Sabemos

Author: Javier F. Noya /

Sabemos.
Desplegamos resplandores
para ocultar lo oculto.

Porque sabemos.
Germinamos tránsitos, etapas,
escalones, partidas y llegadas
(contrastes, opuestos,
estirpes de universo trunco).
Guardamos la palabra irreversible
y el secreto de guardarla;
parece inexistencia,
excepción de la lista,
cuenta distraída.

Pero sabemos,
sentamos en un banco el dilema
y despejamos el viento que nos enfrenta
con bufas de sintaxis ya probadas.

Porque sabemos
presentamos la mutua despedida,
sin reverencias.
Quedan retazos de momentos secos,
fugas de olvido,
inventos que evitan vacíos de tiempo.
Lo sabemos.

Desde un pasado cargamos
temer ignorar
que se teme saber.
Y sabemos.
¿Cambiará eso
los brotes que dará el hoy?

Lo efímero,
por ser parcela de lo entero,
nos tiene por perennes.
No conoce
el pretexto dilatorio de último estertor,
no guarda
esperar lo que flamea en lo invisible.

Pero sabemos.
Postergando el tiempo de verbo
pretendemos impostura,
confundiendo el conjugar
dejamos esperanza
para el tiempo perfecto.

La balada del pibe eterno

Author: Javier F. Noya /

Mientras la tormenta adelanta la media luz del crepúsculo, mis intenciones se sientan en la mesa que reposa perenne contra el ventanal. Pido un café y el coñac me pide a mí. Sonrío acordándome de Julio, de sus modelos para armar y del libro que Manuel quizá haya leído, o al menos se haya enterado de esas meditaciones frente al café y el coñac que le dieron forma, en un irrelevante otro tiempo y lugar. En la barra reposa el pibe eterno; festeja sus treinta años desafiando el cilindro de traslúcido ámbar con un chorrito de soda. Para él, la base de grueso vidrio deforma la melancolía y hay que llegar hasta ahí. Caen las primeras gotas y el viento arremete con esporádicos empujones. Una mano rematada en cinco ruegos trata de protegerse de la lluvia y de la indiferencia bajo la marquesina del bar. Entra la mujer santa (mantener inmaculado su peinado lacio y caoba, con esta tormenta, es atributo de la santidad) protegida por su piloto púrpura y botas de otro color. El mozo le agrega espera a la lentitud y deja que la bandeja descanse a su lado. Alguien que mi interés descarta estaría sentado en otra mesa, más en el centro, dejándose seducir por el paso de la mujer santa y la somnolencia. Ella se sienta en la barra donde recala otro vaso de blanco, con un chorrito de soda, para el pibe eterno. Sus brazos se baten en el vacío de la incipiente penumbra: no puede saber aún cuál es su alcaloide preferido y pide un Spritz. Conversan sin dialogar. Él intenta que su silencio, en aparente interés, le devuelva el placer de sentirse erguido y triunfante. Ella espera que una carta del Tarot o una moneda puesta en una maquinita le alivie el destino. Otro café, pido yo. Otro Javier, pide el coñac. La lengua del pibe eterno olvida su lugar y se deja llevar por las olas de la borrachera. La mujer santa, mostrando como otro de sus atributos la compasión sublime, ríe y ríe siguiendo el vaivén. Otro Spritz llega cansino, apremiado por el aguacero. Ella ríe con más agudeza hasta parecer un chillido y toma un brazo del pibe eterno. Él arriesga el momento desplazando el vaso vaciado por cuarta vez para tomar los brazos de ella. La mujer santa, riendo, chillando, se deja olfatear de cerca.

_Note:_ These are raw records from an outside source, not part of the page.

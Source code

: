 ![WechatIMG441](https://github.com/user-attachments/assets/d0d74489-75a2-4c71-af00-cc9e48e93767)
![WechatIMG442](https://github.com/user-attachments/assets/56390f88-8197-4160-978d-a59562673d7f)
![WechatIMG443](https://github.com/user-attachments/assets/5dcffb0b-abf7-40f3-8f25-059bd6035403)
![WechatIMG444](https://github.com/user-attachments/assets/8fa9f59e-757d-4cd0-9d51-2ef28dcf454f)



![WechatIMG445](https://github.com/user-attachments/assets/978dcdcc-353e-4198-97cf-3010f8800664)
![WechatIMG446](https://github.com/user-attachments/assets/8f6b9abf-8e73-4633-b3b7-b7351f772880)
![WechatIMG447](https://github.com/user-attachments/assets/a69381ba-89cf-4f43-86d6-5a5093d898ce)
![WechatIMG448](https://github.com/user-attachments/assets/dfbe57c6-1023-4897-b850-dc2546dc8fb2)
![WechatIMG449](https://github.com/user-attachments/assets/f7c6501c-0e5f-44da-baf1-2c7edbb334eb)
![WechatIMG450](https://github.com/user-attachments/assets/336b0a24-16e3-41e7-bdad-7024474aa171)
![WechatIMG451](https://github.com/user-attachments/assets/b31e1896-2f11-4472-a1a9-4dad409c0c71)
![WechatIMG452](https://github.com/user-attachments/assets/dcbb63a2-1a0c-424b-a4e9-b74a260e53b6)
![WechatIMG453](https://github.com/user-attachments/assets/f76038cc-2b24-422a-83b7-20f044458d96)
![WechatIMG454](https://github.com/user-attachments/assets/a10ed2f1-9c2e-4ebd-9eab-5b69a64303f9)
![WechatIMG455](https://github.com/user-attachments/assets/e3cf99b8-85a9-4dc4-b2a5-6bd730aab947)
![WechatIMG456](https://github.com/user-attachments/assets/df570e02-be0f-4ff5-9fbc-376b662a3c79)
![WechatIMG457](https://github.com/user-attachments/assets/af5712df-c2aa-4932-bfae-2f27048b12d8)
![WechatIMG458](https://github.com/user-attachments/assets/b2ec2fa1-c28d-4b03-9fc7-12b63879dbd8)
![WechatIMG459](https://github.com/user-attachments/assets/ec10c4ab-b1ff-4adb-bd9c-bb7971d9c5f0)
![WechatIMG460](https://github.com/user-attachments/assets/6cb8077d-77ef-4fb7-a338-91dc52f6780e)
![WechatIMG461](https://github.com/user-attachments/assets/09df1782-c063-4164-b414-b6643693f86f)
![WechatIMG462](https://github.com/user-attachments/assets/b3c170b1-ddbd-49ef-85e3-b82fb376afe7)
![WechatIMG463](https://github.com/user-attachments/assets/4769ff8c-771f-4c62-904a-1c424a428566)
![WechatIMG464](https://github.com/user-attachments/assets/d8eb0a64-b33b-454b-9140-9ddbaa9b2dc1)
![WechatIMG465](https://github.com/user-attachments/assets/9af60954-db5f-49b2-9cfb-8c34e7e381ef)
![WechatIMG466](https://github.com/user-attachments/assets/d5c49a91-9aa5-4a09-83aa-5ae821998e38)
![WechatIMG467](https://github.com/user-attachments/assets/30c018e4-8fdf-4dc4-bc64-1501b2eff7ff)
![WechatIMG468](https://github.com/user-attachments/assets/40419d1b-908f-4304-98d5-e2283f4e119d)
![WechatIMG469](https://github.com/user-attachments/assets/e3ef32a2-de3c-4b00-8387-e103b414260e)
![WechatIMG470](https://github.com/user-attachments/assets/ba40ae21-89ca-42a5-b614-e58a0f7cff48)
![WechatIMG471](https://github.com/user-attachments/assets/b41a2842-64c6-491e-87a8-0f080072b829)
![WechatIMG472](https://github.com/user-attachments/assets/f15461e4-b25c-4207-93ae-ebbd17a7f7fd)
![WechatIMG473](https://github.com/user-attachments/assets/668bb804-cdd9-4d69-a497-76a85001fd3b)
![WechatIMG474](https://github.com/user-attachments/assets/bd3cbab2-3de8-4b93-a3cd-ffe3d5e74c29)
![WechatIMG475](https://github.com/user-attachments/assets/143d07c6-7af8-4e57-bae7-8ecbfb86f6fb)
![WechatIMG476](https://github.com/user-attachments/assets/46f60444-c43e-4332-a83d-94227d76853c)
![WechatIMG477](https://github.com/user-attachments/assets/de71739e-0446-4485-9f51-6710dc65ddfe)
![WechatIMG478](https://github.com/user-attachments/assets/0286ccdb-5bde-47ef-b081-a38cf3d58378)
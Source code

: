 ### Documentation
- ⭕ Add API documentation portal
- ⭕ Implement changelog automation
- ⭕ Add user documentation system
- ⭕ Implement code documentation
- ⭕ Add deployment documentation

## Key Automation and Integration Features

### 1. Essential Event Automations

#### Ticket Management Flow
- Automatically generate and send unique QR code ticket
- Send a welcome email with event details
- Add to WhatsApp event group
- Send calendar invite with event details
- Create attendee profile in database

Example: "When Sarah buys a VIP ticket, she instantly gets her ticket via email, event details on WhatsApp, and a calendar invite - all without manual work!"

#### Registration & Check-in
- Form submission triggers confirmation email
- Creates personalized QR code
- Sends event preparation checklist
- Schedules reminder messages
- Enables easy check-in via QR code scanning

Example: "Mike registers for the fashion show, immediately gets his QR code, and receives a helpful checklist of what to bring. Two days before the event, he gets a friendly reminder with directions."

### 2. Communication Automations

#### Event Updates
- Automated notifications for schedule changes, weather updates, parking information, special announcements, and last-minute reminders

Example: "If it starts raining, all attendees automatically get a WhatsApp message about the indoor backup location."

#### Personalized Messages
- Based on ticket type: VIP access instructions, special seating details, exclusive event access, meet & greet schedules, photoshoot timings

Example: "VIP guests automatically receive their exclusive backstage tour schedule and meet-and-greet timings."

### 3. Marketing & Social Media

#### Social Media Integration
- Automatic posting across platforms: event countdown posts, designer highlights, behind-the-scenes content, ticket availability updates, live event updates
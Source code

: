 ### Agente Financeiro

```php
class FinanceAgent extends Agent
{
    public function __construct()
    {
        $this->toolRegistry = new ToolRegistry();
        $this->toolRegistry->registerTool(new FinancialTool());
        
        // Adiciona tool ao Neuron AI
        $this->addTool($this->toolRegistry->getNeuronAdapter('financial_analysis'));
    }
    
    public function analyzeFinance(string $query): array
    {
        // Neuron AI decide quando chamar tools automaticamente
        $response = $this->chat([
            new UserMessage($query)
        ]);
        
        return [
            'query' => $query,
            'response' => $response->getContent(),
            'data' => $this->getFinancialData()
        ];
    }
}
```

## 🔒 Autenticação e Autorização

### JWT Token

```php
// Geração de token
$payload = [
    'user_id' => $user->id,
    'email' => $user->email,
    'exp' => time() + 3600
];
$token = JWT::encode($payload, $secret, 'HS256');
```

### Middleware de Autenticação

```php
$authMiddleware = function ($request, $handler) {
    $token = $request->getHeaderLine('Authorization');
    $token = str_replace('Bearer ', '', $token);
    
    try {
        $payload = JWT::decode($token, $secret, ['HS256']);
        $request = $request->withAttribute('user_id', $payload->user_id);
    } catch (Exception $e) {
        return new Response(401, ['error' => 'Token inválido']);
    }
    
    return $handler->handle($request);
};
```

Siempre pasa lo mismo cuando la humedad detiene su tránsito para reposar en esta ciudad. No sé por qué es una de sus preferidas. Impregna todo con su evanescencia, su continuo pasar, hasta que lo concreto también pretende olvidar su razón de ser, seducido por ese ánimo viajero. Y el piso de baldosas del bar es el primero en anotarse, quizá motivado, además, por nuestro permanente andar de paso por allí. Ni los truenos pudieron disimular el estampido de la banqueta contra el suelo, ni el ruido grave y profundo de la cabeza del pibe eterno chocando contra la cerámica. Siempre lo mismo: todos nos paramos, el mozo busca consuelos de hielo y la mujer santa disimula su compasión con muecas de asco. El pibe eterno espanta a la gravedad y se va por el camino más largo, siguiéndolo casi a ciegas entre las mesas. La lluvia lo olvida. La mujer santa, busca pastillas en su cartera, espera otro Spritz y se asusta con el silencio; le da la espalda al ventanal, a mí, a la confianza, a la esperanza. Otro café, otro Javier.

Mis deseos se quedan mirando por la ventana. Todavía esperan.